Data for this exercise

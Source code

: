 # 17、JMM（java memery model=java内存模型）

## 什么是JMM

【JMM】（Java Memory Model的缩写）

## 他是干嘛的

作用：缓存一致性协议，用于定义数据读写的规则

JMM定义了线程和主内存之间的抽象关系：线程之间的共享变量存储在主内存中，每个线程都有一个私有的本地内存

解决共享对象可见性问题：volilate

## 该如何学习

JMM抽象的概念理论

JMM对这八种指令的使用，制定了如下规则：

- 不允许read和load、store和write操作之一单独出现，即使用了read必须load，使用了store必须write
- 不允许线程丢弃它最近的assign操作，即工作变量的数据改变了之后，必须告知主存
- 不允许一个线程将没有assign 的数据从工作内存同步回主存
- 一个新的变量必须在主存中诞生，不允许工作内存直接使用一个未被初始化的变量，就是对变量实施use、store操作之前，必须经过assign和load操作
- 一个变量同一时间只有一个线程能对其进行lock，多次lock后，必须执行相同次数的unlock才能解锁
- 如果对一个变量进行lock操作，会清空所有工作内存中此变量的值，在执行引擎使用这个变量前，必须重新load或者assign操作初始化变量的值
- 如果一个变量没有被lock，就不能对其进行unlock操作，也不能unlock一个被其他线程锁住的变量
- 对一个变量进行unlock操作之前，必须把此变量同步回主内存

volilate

Work instructions
Whatever else the listing above holds, retype exactly only the lines from the one containing "- 不允许read和load" to the one containing "- 一个变量同一时间只有一个", both ends kept.

Result for this task
- 不允许read和load、store和write操作之一单独出现，即使用了read必须load，使用了store必须write
- 不允许线程丢弃它最近的assign操作，即工作变量的数据改变了之后，必须告知主存
- 不允许一个线程将没有assign 的数据从工作内存同步回主存
- 一个新的变量必须在主存中诞生，不允许工作内存直接使用一个未被初始化的变量，就是对变量实施use、store操作之前，必须经过assign和load操作
- 一个变量同一时间只有一个线程能对其进行lock，多次lock后，必须执行相同次数的unlock才能解锁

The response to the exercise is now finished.